Stromal inflammation is a targetable driver of hematopoietic aging

Abstract

Hematopoietic aging is marked by a loss of regenerative capacity and skewed differentiation from hematopoietic stem cells (HSC) leading to dysfunctional blood production. Signals from the bone marrow (BM) niche dynamically tailor hematopoiesis, but the effect of aging on the niche microenvironment and the contribution of the aging niche to blood aging still remains unclear. Here, we characterize the inflammatory milieu in the aged marrow cavity that drives both stromal and hematopoietic remodeling. We find decreased numbers and functionality of osteogenic mesenchymal stromal cells (MSC) at the endosteum and expansion of pro-inflammatory perisinusoidal MSCs with deterioration of sinusoidal endothelium in the central marrow, which together create a degraded and inflamed old niche. Molecular mapping at single cell resolution confirms disruption of cell identities and enrichment of inflammatory response genes in niche populations.
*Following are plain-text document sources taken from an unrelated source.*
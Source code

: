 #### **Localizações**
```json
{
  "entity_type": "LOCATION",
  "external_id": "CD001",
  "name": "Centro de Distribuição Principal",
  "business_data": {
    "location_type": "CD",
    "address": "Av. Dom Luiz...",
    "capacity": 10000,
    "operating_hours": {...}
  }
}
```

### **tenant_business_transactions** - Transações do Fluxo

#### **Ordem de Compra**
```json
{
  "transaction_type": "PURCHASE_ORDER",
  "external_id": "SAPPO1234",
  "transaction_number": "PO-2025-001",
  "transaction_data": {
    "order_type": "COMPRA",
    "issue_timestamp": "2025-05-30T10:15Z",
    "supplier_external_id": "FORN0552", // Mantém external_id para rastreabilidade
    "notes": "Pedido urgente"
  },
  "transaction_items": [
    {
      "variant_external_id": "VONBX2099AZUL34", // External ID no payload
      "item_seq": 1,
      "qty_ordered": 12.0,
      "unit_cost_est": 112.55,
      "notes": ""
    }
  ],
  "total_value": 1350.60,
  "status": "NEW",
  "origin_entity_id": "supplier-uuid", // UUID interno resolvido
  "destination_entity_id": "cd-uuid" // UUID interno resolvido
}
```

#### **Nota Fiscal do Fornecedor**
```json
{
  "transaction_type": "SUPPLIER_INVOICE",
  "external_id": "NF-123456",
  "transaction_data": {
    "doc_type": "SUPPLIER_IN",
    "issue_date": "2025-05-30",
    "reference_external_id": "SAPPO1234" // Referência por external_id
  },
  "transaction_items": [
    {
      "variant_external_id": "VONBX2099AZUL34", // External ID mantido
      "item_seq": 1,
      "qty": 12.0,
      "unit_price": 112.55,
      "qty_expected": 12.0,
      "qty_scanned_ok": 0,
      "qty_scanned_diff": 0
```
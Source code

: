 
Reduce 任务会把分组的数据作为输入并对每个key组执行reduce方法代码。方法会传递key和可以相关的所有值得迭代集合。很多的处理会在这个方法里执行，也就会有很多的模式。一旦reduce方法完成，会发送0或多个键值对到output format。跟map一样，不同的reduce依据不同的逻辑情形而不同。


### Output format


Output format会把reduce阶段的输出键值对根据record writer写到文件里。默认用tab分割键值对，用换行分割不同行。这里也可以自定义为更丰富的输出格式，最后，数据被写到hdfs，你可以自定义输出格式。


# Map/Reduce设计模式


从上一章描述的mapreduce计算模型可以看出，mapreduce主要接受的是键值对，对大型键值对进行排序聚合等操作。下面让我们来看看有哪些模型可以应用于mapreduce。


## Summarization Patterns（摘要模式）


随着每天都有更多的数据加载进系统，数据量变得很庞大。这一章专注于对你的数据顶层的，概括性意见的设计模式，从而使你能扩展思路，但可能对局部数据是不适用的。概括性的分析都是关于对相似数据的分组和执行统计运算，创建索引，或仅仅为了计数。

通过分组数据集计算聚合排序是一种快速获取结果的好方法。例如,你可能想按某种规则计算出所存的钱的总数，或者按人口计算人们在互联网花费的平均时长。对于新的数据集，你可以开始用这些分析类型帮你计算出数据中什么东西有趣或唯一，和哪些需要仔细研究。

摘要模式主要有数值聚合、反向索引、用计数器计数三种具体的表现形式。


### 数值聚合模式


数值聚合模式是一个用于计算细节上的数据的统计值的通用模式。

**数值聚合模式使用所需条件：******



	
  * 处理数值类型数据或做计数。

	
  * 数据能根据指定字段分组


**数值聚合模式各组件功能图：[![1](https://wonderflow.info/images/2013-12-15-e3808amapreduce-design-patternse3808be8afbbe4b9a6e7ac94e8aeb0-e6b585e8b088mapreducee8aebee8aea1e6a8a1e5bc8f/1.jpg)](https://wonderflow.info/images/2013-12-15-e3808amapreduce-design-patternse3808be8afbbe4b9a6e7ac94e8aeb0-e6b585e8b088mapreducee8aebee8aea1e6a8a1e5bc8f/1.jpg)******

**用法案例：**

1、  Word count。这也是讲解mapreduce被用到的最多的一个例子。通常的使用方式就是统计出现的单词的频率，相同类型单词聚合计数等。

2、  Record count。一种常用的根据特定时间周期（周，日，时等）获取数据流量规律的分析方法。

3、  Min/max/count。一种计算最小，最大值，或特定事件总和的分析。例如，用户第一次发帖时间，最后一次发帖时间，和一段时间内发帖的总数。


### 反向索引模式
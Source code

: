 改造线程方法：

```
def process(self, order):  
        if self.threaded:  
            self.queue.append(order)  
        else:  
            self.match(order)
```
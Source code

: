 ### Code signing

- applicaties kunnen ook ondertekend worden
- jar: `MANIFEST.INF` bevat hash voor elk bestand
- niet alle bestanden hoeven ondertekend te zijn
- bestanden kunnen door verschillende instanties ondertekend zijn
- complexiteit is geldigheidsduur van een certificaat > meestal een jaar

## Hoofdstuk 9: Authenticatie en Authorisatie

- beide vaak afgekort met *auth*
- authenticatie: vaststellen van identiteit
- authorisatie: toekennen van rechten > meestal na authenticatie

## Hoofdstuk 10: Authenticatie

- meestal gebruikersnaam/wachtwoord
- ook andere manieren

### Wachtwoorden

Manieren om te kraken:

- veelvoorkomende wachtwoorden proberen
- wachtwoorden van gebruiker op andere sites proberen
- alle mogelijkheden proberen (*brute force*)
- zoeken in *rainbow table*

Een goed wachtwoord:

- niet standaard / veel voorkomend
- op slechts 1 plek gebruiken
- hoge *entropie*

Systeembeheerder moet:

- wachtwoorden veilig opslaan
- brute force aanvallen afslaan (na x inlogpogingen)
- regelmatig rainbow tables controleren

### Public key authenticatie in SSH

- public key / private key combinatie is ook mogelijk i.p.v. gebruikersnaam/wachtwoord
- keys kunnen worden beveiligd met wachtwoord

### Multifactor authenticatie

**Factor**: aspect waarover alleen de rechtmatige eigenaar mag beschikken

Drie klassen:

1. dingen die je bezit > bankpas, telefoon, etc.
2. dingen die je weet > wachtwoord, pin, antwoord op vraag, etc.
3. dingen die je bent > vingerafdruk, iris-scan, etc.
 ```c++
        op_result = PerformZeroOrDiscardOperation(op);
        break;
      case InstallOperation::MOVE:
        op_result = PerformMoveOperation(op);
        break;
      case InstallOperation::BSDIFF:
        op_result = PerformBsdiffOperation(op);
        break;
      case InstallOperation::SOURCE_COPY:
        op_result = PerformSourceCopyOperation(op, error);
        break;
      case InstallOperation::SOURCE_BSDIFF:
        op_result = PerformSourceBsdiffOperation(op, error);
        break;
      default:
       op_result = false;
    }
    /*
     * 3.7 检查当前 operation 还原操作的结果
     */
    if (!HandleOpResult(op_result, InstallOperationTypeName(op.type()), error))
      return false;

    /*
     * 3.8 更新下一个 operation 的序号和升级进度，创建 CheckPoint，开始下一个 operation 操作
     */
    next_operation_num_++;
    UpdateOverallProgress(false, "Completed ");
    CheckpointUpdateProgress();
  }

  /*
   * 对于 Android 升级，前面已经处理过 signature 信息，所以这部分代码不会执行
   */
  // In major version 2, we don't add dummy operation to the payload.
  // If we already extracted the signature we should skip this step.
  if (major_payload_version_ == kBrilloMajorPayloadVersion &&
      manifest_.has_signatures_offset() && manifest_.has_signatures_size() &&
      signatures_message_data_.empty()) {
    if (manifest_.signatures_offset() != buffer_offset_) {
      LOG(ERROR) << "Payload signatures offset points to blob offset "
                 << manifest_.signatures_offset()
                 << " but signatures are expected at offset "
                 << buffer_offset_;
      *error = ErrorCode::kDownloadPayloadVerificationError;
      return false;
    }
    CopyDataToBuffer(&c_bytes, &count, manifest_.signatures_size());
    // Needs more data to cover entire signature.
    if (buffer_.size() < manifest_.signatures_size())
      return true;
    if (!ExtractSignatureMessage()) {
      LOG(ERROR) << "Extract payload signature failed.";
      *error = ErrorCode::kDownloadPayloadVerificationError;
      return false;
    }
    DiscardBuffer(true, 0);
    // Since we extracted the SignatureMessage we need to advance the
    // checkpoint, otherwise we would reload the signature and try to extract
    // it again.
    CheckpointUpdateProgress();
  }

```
Niche inflammation, in turn, drives chronic activation of emergency myelopoiesis pathways in old HSCs and multipotent progenitors (MPP), which promotes myeloid differentiation at the expense of lymphoid and erythroid commitment and hinders hematopoietic regeneration. Remarkably, niche deterioration, HSC dysfunction and defective hematopoietic regeneration, can be improved by blocking inflammatory IL-1 signaling. Our results demonstrate that targeting niche inflammation is a tractable strategy to restore blood production during aging.